__Work order__
Repeat the listing in full, word for word.
*** Opening of Data for the task ***
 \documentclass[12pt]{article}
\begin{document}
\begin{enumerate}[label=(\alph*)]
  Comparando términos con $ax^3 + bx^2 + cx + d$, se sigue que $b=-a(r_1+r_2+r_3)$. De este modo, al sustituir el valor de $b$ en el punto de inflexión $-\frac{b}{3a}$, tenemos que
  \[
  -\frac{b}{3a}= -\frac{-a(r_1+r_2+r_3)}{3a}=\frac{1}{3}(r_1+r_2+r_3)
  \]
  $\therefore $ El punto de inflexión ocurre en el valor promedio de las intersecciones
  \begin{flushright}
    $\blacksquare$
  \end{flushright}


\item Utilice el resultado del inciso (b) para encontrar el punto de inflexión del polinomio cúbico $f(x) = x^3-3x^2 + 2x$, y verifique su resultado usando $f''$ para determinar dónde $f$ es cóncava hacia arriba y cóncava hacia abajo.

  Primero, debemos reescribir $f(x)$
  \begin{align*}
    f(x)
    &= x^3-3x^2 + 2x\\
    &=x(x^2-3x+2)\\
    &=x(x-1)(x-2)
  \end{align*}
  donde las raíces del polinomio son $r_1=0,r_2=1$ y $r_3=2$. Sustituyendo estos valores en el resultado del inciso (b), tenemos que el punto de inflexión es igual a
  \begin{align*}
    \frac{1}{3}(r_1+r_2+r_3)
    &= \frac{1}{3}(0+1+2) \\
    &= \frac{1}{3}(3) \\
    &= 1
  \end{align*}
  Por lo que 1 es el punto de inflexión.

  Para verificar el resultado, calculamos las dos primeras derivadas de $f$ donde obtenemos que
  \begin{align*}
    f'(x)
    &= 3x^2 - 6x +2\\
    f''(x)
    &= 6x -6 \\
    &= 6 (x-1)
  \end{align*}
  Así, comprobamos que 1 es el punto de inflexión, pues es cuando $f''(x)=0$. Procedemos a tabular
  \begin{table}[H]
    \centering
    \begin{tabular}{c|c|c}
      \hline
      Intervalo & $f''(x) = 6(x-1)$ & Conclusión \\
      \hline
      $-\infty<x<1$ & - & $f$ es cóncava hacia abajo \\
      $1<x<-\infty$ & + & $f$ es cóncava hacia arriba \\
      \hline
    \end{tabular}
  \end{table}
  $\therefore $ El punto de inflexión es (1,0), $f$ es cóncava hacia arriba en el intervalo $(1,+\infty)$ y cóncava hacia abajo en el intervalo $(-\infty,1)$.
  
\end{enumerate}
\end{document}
*** Close of Data for the task ***
__Solution for this problem__
 \documentclass[12pt]{article}
\begin{document}
\begin{enumerate}[label=(\alph*)]
  Comparando términos con $ax^3 + bx^2 + cx + d$, se sigue que $b=-a(r_1+r_2+r_3)$. De este modo, al sustituir el valor de $b$ en el punto de inflexión $-\frac{b}{3a}$, tenemos que
  \[
  -\frac{b}{3a}= -\frac{-a(r_1+r_2+r_3)}{3a}=\frac{1}{3}(r_1+r_2+r_3)
  \]
  $\therefore $ El punto de inflexión ocurre en el valor promedio de las intersecciones
  \begin{flushright}
    $\blacksquare$
  \end{flushright}


\item Utilice el resultado del inciso (b) para encontrar el punto de inflexión del polinomio cúbico $f(x) = x^3-3x^2 + 2x$, y verifique su resultado usando $f''$ para determinar dónde $f$ es cóncava hacia arriba y cóncava hacia abajo.

  Primero, debemos reescribir $f(x)$
  \begin{align*}
    f(x)
    &= x^3-3x^2 + 2x\\
    &=x(x^2-3x+2)\\
    &=x(x-1)(x-2)
  \end{align*}
  donde las raíces del polinomio son $r_1=0,r_2=1$ y $r_3=2$. Sustituyendo estos valores en el resultado del inciso (b), tenemos que el punto de inflexión es igual a
  \begin{align*}
    \frac{1}{3}(r_1+r_2+r_3)
    &= \frac{1}{3}(0+1+2) \\
    &= \frac{1}{3}(3) \\
    &= 1
  \end{align*}
  Por lo que 1 es el punto de inflexión.

  Para verificar el resultado, calculamos las dos primeras derivadas de $f$ donde obtenemos que
  \begin{align*}
    f'(x)
    &= 3x^2 - 6x +2\\
    f''(x)
    &= 6x -6 \\
    &= 6 (x-1)
  \end{align*}
  Así, comprobamos que 1 es el punto de inflexión, pues es cuando $f''(x)=0$. Procedemos a tabular
  \begin{table}[H]
    \centering
    \begin{tabular}{c|c|c}
      \hline
      Intervalo & $f''(x) = 6(x-1)$ & Conclusión \\
      \hline
      $-\infty<x<1$ & - & $f$ es cóncava hacia abajo \\
      $1<x<-\infty$ & + & $f$ es cóncava hacia arriba \\
      \hline
    \end{tabular}
  \end{table}
  $\therefore $ El punto de inflexión es (1,0), $f$ es cóncava hacia arriba en el intervalo $(1,+\infty)$ y cóncava hacia abajo en el intervalo $(-\infty,1)$.
  
\end{enumerate}
\end{document}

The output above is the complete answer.